How will we navigate these troubled waters when surrounded by fear and uncertainty?

It’s early afternoon, March 16, 2020 and, to date, I’ve written nothing on Mammon. Mammon is my favorite term for all things relating to investment and personal finance. With all that has happened in the markets, I have decided I might as well just dive in and share my experiences and feelings over the past few weeks.
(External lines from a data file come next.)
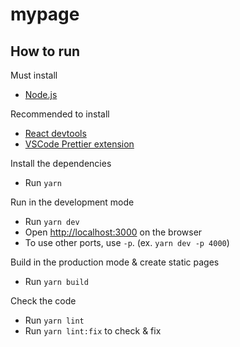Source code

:# mypage

## How to run

Must install

- [Node.js](https://nodejs.org/)

Recommended to install

- [React devtools](https://chrome.google.com/webstore/detail/react-developer-tools/fmkadmapgofadopljbjfkapdkoienihi?hl=ko)
- [VSCode Prettier extension](https://marketplace.visualstudio.com/items?itemName=esbenp.prettier-vscode)

Install the dependencies

- Run `yarn`

Run in the development mode

- Run `yarn dev`
- Open <http://localhost:3000> on the browser
- To use other ports, use `-p`. (ex. `yarn dev -p 4000`)

Build in the production mode & create static pages

- Run `yarn build`

Check the code

- Run `yarn lint`
- Run `yarn lint:fix` to check & fix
I was on the internet researching the exact date in mid-February when the DJIA (Dow Jones Industrial Average) hit its peak when my phone rang. My husband was calling to tell me about today’s drop. I’d been busy and hadn’t checked.

Largest day’s drop in the history of the market!

I signed in to my brokerage’s website and found an article from Reuters (7 minutes ago) by Caroline Valetkevitch:

“It’s a market adrift with nothing to hold on to. There’s nothing that can really give us a sense of when the full extent of the virus’ impact will be known,” said Jeffrey Kleintop, chief global investment strategist at Charles Schwab.

The Dow Jones Industrial Average fell 2,997.1 points, or 12.93%, to 20,188.52, the S&P 500 lost 324.89 points, or 11.98%, to 2,386.13 and the Nasdaq Composite dropped 970.28 points, or 12.32%, to 6,904.59.

Since the panic in the market began, this is the largest daily decrease yet….

Market corrections are part of the cycle. When and how much?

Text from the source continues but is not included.